2012.08.16 , 12:28

見えない潜水艦

見えない潜水艦

    国際法に反することなく、ロシアの潜水艦が訓練の枠内で、提起された課題を米国沿岸で成功裏に遂行した。長距離巡航ミサイルを搭載したこの潜水艦は、ひと月、メキシコ湾水域を航行していたが、発見されたのは、潜水艦が水域を去った時だった。これは米国の政治ニュース専門サイト「Washington Free Beacon」が、匿名の米国防総省高官の話としてつたえたもの。

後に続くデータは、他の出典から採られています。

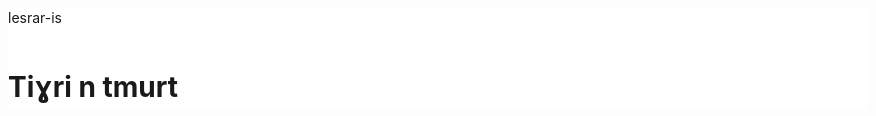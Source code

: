 






















































<fr>lesrar-is</fr>








# Tiɣri n tmurt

   ロシアの多目的潜水艦プロジェクト971「シシューカ(カマスの意味B)」(NATOの分類では「シャーク(サメ)」は、今年の6月から7月にかけて数週間、米国沿岸をパトロールした。この潜水艦は、米国の海岸のすぐ近くを航行したが、米国の衛星もソナー・センサーも、これをとらえる事は出来なかった。彼らが潜水艦の存在にやっと気が付いたのは、「シシューカ(カマス)」がその「尾っぽ」を彼らに見せた時だった。

 このようにして、ロシアの軍人達は、国際法と他国の主権を侵害せずに、一度にいくつかの戦略的・戦術的課題を解決したのだった。まず第一に、乗組員は訓練課題を成功裏に遂行した。第二に、この海域での米国の潜水艦及び艦船の移動データを収集した。それ以外に、ロシアは米国に、絶対にしっかりした安全保障システムなどない事をはっきりと示した。

   VOR記者は、社会政治研究センターのウラジーミル・エフセーエフ所長にマイクを向け、話を聞いた―

    「今回の出来事は、米国に対し、世界中に自分達の対外政策を力で押しつける必要はない事を示す明確な教訓です。なぜなら、米国以外の国も、一定の軍事的可能性を持っているからです。もし米国が、武力でのみ自国の利益を実現しようとするならば、それはどのような場合であれ、ブーメランのように作用します。米国は、自分達の弱さを理解しなくてはなりません。対ミサイル防衛システムは、低空でやって来る巡航ミサイルに対し、ほとんど効果がないからです。

   一方原子力潜水艦は、巡航ミサイルを搭載していますが、それらを、弾道ミサイル撃退用に使われる通常手段で見つけ出す事はできません。この事は、対ミサイル防衛システムに理想的なものはない事を示しています。

   そうした観点から、国際政治における寛容さに通じる米国の防衛力の不死身さといった神話自体が、崩れ去ろうとしているのです。」

   今のところ、米国当局や軍関係者からの公式のコメントは届いていない。しかし、情報が偶然「漏れる」事など恐らくありえない。政治・軍事分析研究所のエキスパート、アレクサンドル・フラムチヒン氏は、次のように見ている―

   「国防総省は『情報漏えい』によって、軍事費を増やすよう議会を説得しようとしているのでしょう。今回の出来事に関するあらゆる情報が、予算獲得の為である事を私は疑っていません。なぜなら、現在米国の軍事予算は、大幅に削減されつつあるからです。今回の『ロシアの見えない潜水艦』に関する騒ぎは、海軍予算を削減させないようなされたものでしょう。」

潜水艦「シシューカB」は、ロシア海軍の多目的潜水艦の基本タイプであり、ステルス度が高いのが特徴で、全部で15隻生産され、そのうち1隻はインドに売却された。